The `tool_call_delta` stream frame in [CONTRACT §4.1](../CAPABILITY_CONTRACT.md) is reserved. Backends that support tool calls (Anthropic, OpenAI, OpenAI-compatible) will emit these in a future version. MVP: ignored / empty.

### 4.5 Deterministic mode

If `seed` is present in request, backends that support seeded sampling apply it. `llama_cpp` does; HTTP APIs vary.
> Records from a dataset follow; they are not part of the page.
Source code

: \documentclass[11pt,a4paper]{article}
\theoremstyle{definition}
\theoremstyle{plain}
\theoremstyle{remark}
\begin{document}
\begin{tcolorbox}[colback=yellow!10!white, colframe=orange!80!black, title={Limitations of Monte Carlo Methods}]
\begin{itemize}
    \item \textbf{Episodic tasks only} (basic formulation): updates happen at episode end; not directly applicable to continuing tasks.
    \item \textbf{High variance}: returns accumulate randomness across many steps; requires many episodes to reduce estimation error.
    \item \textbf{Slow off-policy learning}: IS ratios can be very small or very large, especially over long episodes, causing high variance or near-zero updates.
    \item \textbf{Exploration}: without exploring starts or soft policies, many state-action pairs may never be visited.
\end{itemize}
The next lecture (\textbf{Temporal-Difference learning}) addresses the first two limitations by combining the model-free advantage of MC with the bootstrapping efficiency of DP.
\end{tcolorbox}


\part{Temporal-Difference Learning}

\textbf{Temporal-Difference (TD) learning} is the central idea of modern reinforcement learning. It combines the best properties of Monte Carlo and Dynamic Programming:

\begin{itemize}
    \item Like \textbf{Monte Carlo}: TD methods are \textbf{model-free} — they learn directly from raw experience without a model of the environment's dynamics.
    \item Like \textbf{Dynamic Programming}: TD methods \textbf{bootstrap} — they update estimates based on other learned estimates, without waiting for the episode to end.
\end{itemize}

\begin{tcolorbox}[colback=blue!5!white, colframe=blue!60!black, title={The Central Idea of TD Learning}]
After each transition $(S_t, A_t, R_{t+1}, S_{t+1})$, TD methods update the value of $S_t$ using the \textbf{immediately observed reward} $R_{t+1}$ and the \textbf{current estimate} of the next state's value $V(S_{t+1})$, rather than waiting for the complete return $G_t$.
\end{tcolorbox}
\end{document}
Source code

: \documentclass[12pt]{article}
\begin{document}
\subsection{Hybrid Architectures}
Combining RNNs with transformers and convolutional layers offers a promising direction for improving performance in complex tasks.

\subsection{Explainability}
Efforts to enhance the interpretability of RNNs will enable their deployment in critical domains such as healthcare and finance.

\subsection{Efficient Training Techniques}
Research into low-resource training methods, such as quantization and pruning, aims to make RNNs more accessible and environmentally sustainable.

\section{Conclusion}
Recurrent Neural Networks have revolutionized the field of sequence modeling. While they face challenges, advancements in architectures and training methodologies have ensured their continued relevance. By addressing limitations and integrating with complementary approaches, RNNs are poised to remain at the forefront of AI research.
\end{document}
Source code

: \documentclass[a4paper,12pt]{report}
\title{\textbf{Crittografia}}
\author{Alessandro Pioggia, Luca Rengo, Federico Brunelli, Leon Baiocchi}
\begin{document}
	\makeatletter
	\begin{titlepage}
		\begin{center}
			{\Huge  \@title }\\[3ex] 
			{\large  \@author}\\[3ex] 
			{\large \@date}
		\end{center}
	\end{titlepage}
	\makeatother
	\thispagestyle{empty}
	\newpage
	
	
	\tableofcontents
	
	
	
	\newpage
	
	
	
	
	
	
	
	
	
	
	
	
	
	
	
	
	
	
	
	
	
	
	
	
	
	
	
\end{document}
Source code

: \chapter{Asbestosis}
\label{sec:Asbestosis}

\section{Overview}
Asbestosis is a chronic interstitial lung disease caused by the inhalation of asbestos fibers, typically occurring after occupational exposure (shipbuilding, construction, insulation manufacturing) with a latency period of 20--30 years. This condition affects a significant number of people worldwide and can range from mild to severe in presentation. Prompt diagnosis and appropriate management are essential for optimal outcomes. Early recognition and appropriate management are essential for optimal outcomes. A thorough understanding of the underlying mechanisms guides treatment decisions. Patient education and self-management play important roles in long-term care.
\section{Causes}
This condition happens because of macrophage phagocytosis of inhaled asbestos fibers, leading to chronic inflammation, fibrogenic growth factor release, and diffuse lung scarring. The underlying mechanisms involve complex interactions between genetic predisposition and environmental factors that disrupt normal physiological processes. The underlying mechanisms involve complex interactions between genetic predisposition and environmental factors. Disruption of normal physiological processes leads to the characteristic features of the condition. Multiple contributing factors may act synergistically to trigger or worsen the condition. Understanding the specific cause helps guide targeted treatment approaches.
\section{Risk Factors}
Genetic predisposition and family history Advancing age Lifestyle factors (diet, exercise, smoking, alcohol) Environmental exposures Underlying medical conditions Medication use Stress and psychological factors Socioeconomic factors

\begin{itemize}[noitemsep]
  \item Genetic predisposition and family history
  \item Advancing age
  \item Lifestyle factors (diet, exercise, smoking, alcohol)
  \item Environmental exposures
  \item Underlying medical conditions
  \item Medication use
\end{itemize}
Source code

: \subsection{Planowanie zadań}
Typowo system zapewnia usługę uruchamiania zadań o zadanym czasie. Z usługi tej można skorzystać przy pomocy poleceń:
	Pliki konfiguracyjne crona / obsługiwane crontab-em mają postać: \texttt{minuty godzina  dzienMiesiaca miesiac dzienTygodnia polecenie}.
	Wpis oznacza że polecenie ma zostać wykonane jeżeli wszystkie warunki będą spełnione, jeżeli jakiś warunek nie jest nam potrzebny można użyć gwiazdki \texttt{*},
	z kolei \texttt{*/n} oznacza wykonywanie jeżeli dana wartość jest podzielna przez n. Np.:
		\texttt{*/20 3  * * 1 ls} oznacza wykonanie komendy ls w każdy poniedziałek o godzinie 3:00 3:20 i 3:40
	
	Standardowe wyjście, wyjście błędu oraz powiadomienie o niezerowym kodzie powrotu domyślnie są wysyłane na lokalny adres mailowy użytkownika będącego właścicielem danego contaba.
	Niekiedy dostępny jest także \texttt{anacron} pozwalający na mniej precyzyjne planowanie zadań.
When unsupported, backend still serves but does NOT promise determinism.

### 4.6 Token counting

Token counts in `meta.tokens_in` / `meta.tokens_out`:
- `llama_cpp`: exact from the model
- HTTP backends with usage in response: exact
- Others: approximate via `tokenizers.count_tokens_approx`

---

## 5. Errors

| Condition | Wire code |
|-----------|-----------|
| Unknown model | `not_found` |
| Backend HTTP 5xx | `internal_error` |
| Backend HTTP rate limit | `rate_limited` (forwarded; `retry_after_ms` if available) |
| Empty messages array | `bad_request` |
| Context exceeded | `bad_request` (with message indicating size) |
| Generation timed out | `timeout` |
| Backend crashed mid-stream | emit `error` frame, then close |

---

## 6. Configuration

From [X04 §3](../cross-cutting/X04-config.md):

```toml
[[llm.backends]]
name  = "lmstudio"
url   = "http://192.168.188.25:1234"
model = "qwen2.5-7b-instruct"

[[llm.backends]]
name  = "llama_cpp"
url   = ""                # local path; see backend
model = "qwen2.5-1.5b-instruct-q4_k_m.gguf"

[[llm.backends]]
name        = "anthropic_api"
model       = "claude-sonnet-4-6"
api_key_env = "ANTHROPIC_API_KEY"
```

Constant: `LLM_GENERATION_DEFAULT_TIMEOUT_SECONDS = 120`.

---

## 7. Tests

### Unit
- `test_capabilities_one_entry_per_model_per_backend`
- `test_handler_chat_emits_token_then_done`
- `test_handler_chat_cancellation_within_200ms`
- `test_params_compatible_model_must_match`
- `test_params_compatible_ctx_upper_bound`
- `test_internet_dependent_backend_deregistered_on_offline`

### Integration
- `test_lmstudio_backend_streams_real_tokens` (requires LM Studio at the configured address; skip otherwise)
- `test_three_node_llm_load_balance`
- `test_remote_call_through_bus_returns_full_response`

---

## 8. Cross-references

| What | Where |
|------|-------|
| `llm.chat@1.0` wire | [CONTRACT §4.1](../CAPABILITY_CONTRACT.md) |
| `llm.complete@1.0` wire | [CONTRACT §4.2](../CAPABILITY_CONTRACT.md) |
| Service protocol | [M03 §4](M03-bus.md) |
| Streaming format | [CONTRACT §5.3](../CAPABILITY_CONTRACT.md), [X01 §6](../cross-cutting/X01-transport.md) |
| Used by RAG | [M05 §5](M05-rag.md) |
| Emergency mode deregistration | [M09 §5](M09-emergency.md) |

---

## 9. Open questions

1. **Vision models** — Phase 2; reserved `modalities: ['text','vision']`. Request schema gains `messages[].content[].type='image_url'`.
2. **Tool calls** — Phase 2; reserved frame `tool_call_delta`. Will integrate Anthropic + OpenAI styles.
3. **Local model autodiscovery** — should `llama_cpp` backend scan a models directory? Useful but easy to defer.
4. **Per-model preset profiles** — Phase 2: bind a `system_prompt_template` to a model. Not yet.